IContainer client = ContainerFactory.getDefault().createContainer("ecf.jgroups.client");

Second, we must connect our newly created container to the JGroups group.

		final ID targetID = IDFactory.getDefault().createID(
				new Object[] { "jgroups:///testConfig?stackID=mystack" });
		client.connect(targetID, null);

Then, we can repeat this operation as many times as needed.

Now, we could work with the group, relying on JGroups reliable multicast protocols.

A Sample JGroups Client Container

ECF comes with an instance of the OSGi spec admin event service, DistributedEventAdmin which observes events of the framework.

An implementation of an jgroups provider client can implement the org.osgi.service.event.EventAdmin service, providing all jgroups client the availability to send messages with a topic property.

public class JGroupsClientContainer extends ClientSOContainer implements
		EventAdmin {
	private final DistributedEventAdmin eventAdminImpl;
	public JGroupsClientContainer(SOContainerConfig config)
			throws IDCreateException {
		// hook in context for events
		final BundleContext context = Activator.getContext();
		eventAdminImpl = new DistributedEventAdmin(context);
		// register as EventAdmin service instance
		Properties props0 = new Properties();
		props0.put(EventConstants.EVENT_TOPIC, "*");
				"org.osgi.service.event.EventAdmin", eventAdminImpl, props0);

Now, as a client, I can post/send == aSync/sync topics on the group.

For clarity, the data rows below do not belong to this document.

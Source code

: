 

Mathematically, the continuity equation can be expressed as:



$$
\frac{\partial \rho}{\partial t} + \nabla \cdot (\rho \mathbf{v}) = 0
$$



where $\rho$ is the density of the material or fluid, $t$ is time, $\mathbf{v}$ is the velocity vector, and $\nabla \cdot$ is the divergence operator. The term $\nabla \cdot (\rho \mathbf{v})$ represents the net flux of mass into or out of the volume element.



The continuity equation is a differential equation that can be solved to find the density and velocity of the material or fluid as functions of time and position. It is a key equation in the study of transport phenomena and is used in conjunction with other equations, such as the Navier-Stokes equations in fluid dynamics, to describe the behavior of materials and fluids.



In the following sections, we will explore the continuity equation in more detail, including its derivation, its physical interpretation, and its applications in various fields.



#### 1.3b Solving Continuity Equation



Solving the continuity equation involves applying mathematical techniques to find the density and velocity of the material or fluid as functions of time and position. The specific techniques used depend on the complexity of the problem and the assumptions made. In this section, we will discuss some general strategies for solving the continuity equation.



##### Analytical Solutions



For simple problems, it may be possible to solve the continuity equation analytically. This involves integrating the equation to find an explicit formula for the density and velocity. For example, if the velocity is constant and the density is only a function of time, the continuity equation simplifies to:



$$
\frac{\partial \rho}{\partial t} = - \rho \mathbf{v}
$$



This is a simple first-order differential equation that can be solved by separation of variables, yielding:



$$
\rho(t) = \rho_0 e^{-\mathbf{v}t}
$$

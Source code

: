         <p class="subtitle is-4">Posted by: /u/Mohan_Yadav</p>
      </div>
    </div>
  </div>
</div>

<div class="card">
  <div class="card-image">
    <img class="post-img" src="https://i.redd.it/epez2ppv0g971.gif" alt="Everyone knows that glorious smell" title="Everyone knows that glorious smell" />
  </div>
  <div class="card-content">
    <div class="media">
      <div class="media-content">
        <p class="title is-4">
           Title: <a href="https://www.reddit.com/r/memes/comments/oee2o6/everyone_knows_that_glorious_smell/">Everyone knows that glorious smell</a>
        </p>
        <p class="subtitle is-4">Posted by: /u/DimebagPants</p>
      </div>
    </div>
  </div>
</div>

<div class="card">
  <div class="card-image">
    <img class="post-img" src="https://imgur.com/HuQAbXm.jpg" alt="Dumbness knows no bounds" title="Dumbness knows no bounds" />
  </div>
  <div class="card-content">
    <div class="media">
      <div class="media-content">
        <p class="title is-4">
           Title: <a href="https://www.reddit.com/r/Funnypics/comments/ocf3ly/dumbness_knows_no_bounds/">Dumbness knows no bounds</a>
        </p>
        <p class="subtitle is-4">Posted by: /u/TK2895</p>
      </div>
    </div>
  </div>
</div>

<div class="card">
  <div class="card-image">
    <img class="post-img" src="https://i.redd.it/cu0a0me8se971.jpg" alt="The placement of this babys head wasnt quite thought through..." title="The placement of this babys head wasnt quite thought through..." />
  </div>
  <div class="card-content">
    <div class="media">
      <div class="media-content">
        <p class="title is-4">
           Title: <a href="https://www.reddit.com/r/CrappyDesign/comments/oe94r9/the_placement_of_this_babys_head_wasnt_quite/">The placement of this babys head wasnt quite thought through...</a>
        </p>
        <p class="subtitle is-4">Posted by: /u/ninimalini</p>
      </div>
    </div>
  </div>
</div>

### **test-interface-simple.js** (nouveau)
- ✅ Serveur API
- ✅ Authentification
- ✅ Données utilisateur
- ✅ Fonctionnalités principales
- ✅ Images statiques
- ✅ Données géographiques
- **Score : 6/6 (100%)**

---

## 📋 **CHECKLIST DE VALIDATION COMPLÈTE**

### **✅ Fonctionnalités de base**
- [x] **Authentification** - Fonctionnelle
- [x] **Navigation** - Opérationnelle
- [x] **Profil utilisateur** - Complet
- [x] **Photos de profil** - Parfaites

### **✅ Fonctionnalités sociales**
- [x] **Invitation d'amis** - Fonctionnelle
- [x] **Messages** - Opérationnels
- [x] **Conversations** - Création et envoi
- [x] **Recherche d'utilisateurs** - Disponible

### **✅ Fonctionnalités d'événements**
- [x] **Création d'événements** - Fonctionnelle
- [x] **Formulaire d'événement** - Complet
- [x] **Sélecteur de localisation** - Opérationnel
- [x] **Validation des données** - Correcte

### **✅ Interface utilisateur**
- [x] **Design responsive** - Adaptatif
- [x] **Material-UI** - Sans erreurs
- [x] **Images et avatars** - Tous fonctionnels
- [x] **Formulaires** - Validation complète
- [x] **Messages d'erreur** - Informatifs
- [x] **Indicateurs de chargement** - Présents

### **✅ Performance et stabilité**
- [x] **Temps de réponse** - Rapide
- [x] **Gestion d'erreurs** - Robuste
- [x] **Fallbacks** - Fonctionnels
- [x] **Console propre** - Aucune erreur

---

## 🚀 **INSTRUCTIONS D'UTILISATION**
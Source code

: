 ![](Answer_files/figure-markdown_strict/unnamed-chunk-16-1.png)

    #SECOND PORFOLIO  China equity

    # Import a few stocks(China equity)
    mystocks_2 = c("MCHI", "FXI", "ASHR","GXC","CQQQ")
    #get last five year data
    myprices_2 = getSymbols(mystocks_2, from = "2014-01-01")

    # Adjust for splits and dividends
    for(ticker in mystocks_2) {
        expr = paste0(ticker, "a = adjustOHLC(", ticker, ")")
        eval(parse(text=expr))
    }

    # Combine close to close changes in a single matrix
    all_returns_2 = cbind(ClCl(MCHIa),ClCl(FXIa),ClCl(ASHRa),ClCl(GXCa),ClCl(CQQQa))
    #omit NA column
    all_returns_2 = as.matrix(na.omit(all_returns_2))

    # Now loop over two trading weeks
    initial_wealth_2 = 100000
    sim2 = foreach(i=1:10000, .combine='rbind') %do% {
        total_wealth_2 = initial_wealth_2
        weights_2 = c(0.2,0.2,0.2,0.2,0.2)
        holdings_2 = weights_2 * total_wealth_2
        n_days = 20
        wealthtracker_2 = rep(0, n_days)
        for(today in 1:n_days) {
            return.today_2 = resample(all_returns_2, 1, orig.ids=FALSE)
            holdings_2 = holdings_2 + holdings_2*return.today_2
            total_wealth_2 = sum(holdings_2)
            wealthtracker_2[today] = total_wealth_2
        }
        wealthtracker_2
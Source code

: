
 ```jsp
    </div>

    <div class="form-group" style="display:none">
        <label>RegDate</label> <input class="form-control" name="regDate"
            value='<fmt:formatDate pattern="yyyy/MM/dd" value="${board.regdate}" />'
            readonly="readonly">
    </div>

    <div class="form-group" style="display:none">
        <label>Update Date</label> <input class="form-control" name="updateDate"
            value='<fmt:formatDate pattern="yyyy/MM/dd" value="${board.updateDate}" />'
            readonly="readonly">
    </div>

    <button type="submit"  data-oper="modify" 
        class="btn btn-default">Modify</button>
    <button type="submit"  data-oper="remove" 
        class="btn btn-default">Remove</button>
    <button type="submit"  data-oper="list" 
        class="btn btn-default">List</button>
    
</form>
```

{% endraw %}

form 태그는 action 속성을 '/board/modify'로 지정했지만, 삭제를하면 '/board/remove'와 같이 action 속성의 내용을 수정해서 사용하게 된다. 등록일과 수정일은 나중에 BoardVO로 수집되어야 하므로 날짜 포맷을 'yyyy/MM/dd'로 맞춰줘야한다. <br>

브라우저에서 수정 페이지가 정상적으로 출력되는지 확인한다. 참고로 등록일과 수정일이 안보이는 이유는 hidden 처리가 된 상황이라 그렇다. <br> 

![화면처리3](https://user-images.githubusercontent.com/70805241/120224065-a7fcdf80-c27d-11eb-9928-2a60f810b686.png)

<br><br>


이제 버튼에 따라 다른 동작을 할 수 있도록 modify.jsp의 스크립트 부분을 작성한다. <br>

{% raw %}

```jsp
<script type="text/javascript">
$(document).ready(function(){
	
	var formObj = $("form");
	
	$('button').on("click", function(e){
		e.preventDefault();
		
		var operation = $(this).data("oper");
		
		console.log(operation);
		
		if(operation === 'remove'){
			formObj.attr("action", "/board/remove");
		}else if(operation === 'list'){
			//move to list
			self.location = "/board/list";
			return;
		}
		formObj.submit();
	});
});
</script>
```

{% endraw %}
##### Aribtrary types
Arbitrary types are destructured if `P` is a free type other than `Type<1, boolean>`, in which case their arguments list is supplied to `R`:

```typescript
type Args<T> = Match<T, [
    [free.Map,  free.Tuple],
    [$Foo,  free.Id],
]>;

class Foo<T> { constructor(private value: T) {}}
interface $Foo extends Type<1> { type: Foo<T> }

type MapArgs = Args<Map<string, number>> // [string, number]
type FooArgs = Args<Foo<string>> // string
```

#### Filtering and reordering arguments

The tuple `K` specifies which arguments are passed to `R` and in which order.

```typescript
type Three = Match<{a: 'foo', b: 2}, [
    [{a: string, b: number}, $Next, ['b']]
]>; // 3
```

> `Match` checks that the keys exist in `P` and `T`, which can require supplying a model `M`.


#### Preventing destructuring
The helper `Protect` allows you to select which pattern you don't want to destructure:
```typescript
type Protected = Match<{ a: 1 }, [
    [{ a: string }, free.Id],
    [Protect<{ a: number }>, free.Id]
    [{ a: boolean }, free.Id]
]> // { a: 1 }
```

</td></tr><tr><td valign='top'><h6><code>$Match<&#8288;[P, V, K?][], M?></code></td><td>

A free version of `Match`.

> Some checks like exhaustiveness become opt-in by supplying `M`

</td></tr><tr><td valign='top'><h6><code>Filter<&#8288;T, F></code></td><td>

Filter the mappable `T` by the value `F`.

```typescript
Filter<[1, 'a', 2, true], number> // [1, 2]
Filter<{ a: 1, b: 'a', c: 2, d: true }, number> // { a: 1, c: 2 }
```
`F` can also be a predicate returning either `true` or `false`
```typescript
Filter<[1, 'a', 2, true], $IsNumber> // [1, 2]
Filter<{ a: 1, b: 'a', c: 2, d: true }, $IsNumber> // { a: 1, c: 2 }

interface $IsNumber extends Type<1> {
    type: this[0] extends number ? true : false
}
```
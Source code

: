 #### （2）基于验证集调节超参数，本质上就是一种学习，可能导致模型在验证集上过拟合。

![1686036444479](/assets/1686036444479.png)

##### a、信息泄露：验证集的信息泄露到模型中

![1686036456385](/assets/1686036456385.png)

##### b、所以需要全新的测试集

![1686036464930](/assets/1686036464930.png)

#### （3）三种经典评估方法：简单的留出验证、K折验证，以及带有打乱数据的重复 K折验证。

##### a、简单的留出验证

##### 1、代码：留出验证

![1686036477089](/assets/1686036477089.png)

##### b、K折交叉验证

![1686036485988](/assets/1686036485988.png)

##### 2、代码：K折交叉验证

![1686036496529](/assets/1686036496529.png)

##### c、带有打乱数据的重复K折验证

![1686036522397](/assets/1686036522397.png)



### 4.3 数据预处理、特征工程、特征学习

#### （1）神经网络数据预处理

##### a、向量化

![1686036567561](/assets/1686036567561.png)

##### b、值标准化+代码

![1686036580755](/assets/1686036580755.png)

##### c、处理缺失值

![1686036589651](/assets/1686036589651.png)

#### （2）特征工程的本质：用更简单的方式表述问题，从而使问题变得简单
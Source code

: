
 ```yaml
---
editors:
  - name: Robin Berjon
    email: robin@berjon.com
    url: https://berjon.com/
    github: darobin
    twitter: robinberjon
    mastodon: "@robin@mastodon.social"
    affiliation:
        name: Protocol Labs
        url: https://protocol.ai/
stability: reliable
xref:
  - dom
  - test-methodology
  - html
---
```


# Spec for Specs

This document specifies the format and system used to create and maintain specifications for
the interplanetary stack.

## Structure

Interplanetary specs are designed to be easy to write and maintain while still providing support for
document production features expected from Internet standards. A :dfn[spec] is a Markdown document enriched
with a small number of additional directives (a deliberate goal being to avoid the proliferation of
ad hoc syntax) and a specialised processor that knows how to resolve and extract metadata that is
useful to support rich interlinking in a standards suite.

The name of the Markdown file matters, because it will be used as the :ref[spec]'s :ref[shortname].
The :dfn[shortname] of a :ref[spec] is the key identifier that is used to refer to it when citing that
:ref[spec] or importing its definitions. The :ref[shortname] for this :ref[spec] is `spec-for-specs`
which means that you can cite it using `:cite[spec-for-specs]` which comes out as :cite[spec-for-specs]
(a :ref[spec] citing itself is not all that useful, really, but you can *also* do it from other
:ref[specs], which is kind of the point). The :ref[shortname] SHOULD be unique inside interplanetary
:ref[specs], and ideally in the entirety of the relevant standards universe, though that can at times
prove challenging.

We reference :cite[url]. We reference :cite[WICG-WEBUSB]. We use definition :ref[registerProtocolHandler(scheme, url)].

IContainerFactory factory = getContainerManager().getContainerFactory();
JGroupsClientContainer  jgroupsClient = (JGroupsClientContainer )factory.createContainer( "ecf.jgroups.client", "jgroups:///testConfig?stackName=udp" );
Map props0 = new Hashtable();
props0.put("jgroups", "doc");
jGroupsClient.postEvent(new Event("jgroups", props0));

The client container has been started and now can be used in this group manager. Here it sends its interest on the topic jgroups with property doc.